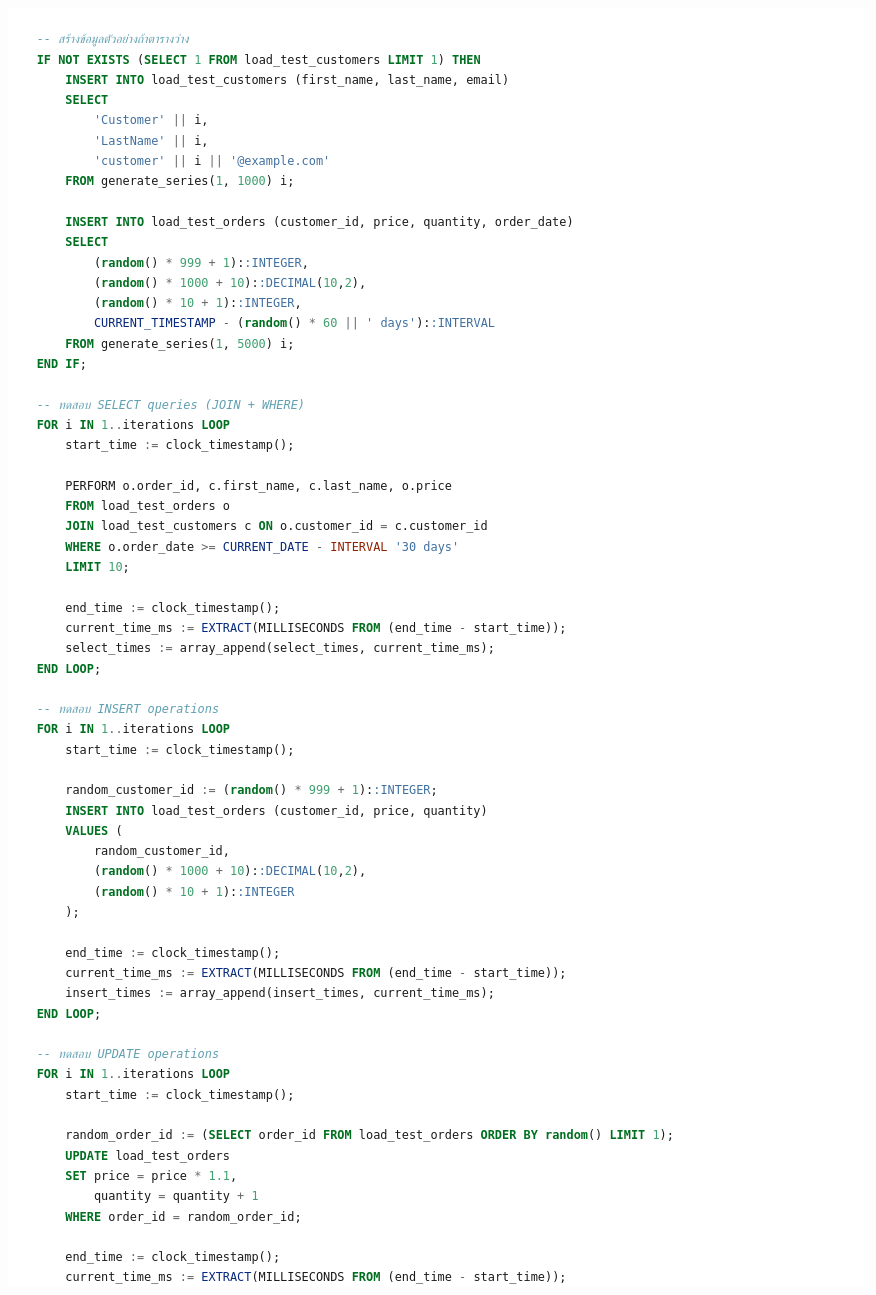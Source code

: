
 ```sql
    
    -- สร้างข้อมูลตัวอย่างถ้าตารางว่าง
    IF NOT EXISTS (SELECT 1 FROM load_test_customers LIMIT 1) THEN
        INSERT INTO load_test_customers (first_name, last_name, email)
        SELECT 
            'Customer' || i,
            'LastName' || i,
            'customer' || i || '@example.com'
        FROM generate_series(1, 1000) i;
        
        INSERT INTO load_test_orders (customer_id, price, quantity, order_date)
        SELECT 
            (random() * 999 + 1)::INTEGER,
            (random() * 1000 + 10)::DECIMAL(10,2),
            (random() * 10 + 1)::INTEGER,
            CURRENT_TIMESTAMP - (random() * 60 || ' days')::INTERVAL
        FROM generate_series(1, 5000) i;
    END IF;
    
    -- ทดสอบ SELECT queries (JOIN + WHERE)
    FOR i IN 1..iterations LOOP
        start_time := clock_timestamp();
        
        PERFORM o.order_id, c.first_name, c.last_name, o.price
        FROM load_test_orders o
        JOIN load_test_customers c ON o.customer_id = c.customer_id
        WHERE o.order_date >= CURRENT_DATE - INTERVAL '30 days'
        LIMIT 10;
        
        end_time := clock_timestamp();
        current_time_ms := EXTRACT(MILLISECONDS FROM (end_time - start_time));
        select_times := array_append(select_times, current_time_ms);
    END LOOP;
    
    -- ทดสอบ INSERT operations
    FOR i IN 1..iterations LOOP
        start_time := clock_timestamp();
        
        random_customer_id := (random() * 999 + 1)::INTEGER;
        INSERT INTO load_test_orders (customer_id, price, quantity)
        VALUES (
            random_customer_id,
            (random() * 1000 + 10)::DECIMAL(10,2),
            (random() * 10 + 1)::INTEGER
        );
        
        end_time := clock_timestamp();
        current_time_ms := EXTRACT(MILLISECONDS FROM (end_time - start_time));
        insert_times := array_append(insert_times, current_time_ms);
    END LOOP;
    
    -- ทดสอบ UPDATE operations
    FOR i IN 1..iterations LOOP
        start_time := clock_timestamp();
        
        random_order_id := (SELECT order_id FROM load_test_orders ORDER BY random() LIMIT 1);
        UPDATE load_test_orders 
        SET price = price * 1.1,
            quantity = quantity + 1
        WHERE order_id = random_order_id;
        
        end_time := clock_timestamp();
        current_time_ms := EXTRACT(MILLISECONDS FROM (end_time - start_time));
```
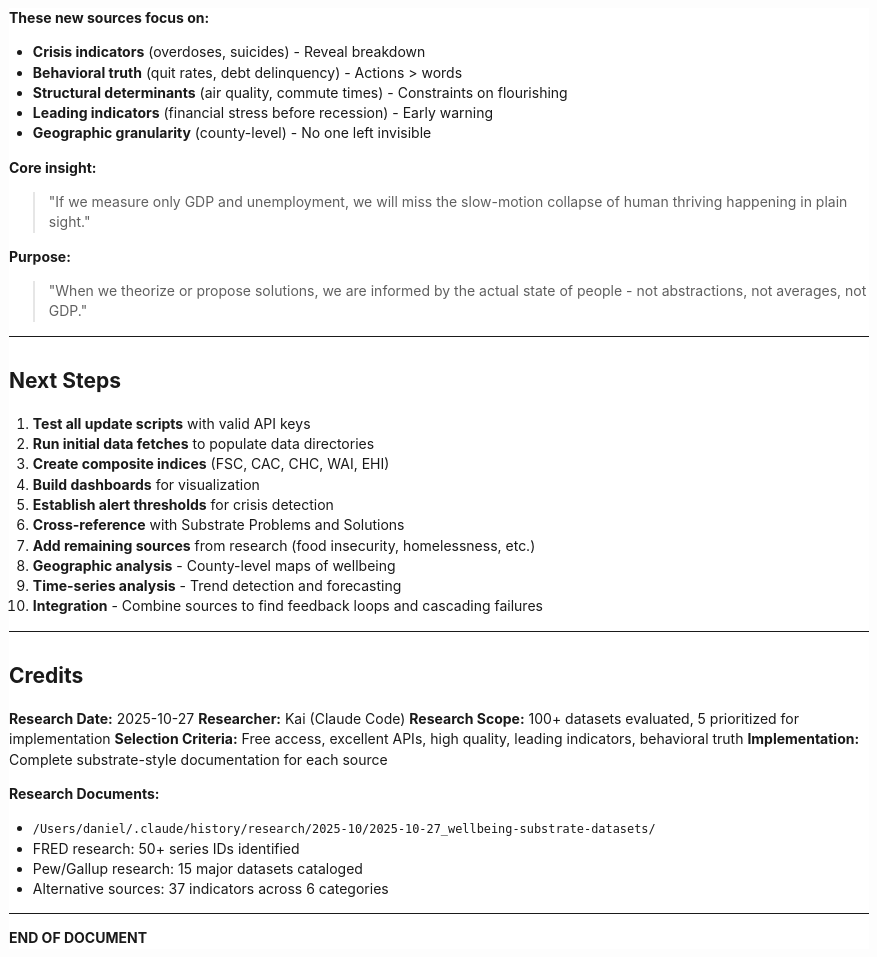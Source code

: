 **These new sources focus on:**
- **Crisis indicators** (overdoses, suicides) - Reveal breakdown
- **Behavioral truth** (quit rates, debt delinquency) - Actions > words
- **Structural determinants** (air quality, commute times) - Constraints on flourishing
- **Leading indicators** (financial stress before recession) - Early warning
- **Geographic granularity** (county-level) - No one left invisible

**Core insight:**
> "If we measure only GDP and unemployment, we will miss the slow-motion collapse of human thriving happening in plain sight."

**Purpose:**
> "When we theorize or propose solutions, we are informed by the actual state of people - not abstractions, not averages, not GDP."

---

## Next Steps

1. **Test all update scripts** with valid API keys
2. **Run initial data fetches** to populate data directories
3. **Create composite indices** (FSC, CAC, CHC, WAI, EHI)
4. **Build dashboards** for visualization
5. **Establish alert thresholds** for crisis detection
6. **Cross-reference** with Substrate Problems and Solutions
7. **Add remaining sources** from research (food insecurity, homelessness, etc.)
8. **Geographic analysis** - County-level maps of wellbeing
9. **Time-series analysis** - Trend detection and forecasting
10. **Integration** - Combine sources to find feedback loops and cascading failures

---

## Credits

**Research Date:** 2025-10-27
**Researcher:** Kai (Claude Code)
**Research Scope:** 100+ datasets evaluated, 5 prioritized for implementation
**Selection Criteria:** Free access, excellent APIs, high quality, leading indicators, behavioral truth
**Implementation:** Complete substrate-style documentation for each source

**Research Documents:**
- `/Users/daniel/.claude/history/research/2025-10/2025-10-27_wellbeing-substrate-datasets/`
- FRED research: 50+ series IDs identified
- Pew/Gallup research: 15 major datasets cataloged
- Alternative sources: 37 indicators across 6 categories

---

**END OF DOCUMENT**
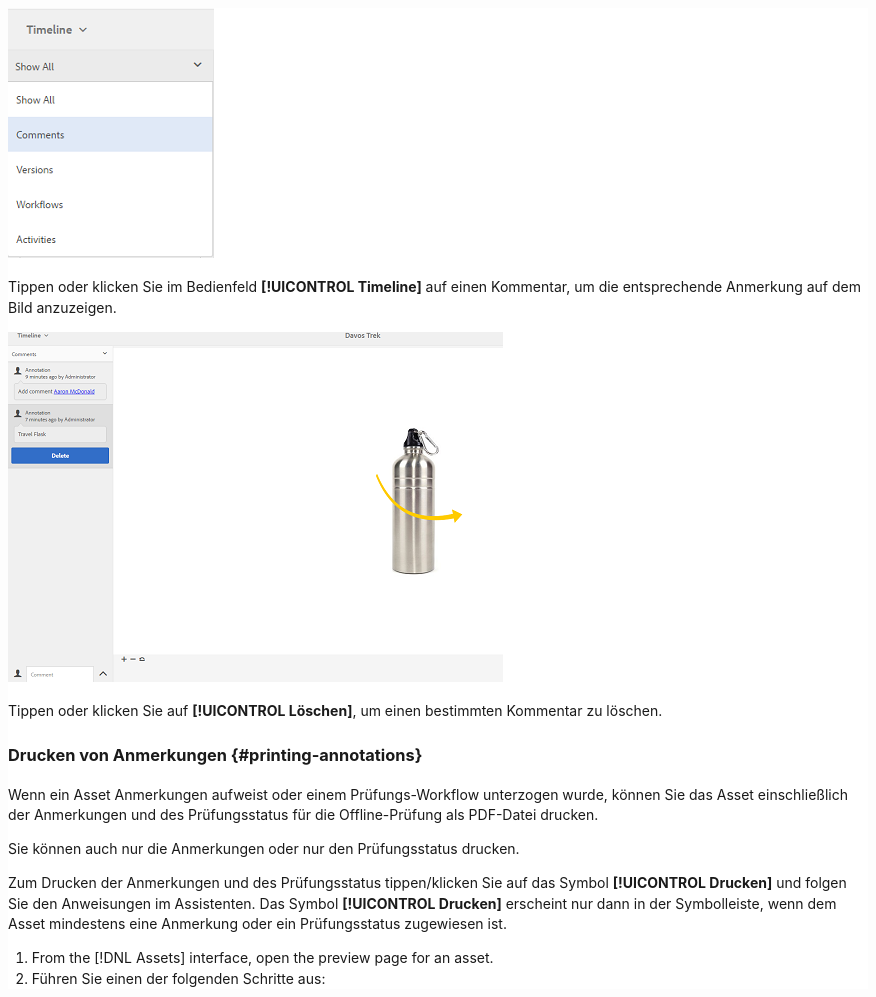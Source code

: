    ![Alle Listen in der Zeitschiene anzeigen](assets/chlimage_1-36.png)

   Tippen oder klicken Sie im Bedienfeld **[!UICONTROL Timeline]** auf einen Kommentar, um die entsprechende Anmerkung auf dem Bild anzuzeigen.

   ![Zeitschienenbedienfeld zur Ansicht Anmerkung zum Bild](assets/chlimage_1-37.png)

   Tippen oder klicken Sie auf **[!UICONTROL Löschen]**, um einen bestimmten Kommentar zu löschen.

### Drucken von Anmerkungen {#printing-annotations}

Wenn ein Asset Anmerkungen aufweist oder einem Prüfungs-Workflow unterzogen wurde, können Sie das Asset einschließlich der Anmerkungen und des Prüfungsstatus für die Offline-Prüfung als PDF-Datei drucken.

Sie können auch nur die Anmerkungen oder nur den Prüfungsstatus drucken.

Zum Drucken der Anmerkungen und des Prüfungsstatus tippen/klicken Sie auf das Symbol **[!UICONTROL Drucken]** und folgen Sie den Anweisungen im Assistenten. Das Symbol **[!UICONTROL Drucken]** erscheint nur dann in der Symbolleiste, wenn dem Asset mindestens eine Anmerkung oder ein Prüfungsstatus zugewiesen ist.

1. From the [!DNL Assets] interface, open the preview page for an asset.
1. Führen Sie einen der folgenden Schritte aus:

> **Action item**:
Find the word "operations" in the records, and report each line that has it.

> **Finished exercise**:
    -- ทดสอบ INSERT operations
    -- ทดสอบ UPDATE operations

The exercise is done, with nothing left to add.